Black Tern, Baston & Langtoft pits (Lincs), 'wader pit', 12.5.18
Corn Bunting, Blackbush, Cambs, 12.5.18
Grey Partridge, Blackbush, Cambs, 12.5.18
Red Fox and cub, Blackbush, Cambs, 12.5.18
Knot, with Dunlin, Ringed Plover, Little Ringed Plover and Black-headed Gulls, Baston & Langtoft pits (Lincs), 'wader pit', 13.5.18

Tuesday, May 08, 2018

Key janglers

Corn Buntings, Blackbush, near Whittlesey

Thursday, May 03, 2018

Monday, April 30, 2018

Black-winged Stilt, Eldernell

This bird was found by the Cambs bird race team of Mark Hawkes and his crew on Saturday morning (28.4.18). I have been saying for the last few weeks that the flooded fields of Eldernell have been looking like they were going to be ripe for a stilt at around the end of April. This is the fourth time I have seen stilts in the Peterborough area.
The previous occasions (and dates) were:
Maxey Pits, 1 bird, 26 April 2009,
High Wash, Nene Washes, 2 birds, 17 April 2015,
March Farmers, Nene Washes, 5 birds, 29 April 2017

So, it would appear that late April is good time for them around here. The current Eldernell bird was unusual in that it actually stayed overnight, and these photos were taken on 29.4.18. I don't know if it is still present today, but it certainly favoured a particular spot on the washes.

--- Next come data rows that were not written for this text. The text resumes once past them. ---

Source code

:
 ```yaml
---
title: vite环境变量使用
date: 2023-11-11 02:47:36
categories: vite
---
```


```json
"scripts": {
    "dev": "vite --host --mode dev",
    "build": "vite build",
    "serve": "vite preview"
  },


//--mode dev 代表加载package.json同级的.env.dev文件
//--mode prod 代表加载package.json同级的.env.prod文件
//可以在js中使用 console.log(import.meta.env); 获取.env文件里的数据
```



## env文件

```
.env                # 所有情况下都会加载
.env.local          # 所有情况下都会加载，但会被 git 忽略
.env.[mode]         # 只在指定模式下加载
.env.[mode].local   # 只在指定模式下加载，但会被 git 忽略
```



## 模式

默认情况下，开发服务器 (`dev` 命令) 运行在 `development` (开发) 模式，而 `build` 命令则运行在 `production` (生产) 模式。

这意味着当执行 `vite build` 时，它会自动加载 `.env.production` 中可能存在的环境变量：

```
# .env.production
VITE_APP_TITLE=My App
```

On Saturday morning John Saunders and I watched it being pestered and pursued by a Black-headed Gull and it appeared to fly strongly north. We assumed it had gone for good, but it was back in the same little area within half and hour or so.
Let's hope it stays until the weekend when our mob are doing a Big Day around the PBC area.
By the way, it may look like it only has one leg in these photos, but it was just that it was sleeping with the other tucked up when the Grey Heron came fishing nearby and flushed it. Its other leg looked fine (as in the bottom photo)! I believe that dark cap and dark back makes it a male. It also has a pinkish flush to the breast. It is not easy to see from these photos, but it has a grey nape, at the base of which were dark splodges, just above the 'shoulders'. This pattern and the missing feather in the left wing at the join between the primaries and secondaries should make this particular individual easy to track, if seen again...

Tuesday, April 24, 2018

Thrice Bittern

The golden, bright blue lored male puffs himself up and reveals his pale epaulettes to impress the sky-pointing female
Left to right: brighter, 'dominant' male; rival male in puffed-up display mode; the female

The 'rival male' (greyish lores) sneaks off to fish away from the reeds
At the weekend I happened upon some incredible Bittern action. To cut a long story short, on Saturday: I watched a male Bittern boom for the first time in my life. I saw that male Bitterns have bright blue lores, and females greenish-buff lores. I watched a male Bittern puff himself up, reveal his whitish epaulettes, erect his crest and flirt with a female. I even watched the male booming while standing six inches from the female. They did everything but mate.
On Sunday: a third, probably younger male (paler plumage, greyer lores) joined the action, flirting with the same female, until gently seen off by the golden, blue-lored male. I watched both the younger and the brighter male booming. I saw all three Bitterns fishing; the 'younger' male even caught and ate a fish while the brighter male stood watching, only about 7m away from him.
Then an Otter turned up, spooked the three Bitterns into the open and later came back and fished in the same ditch.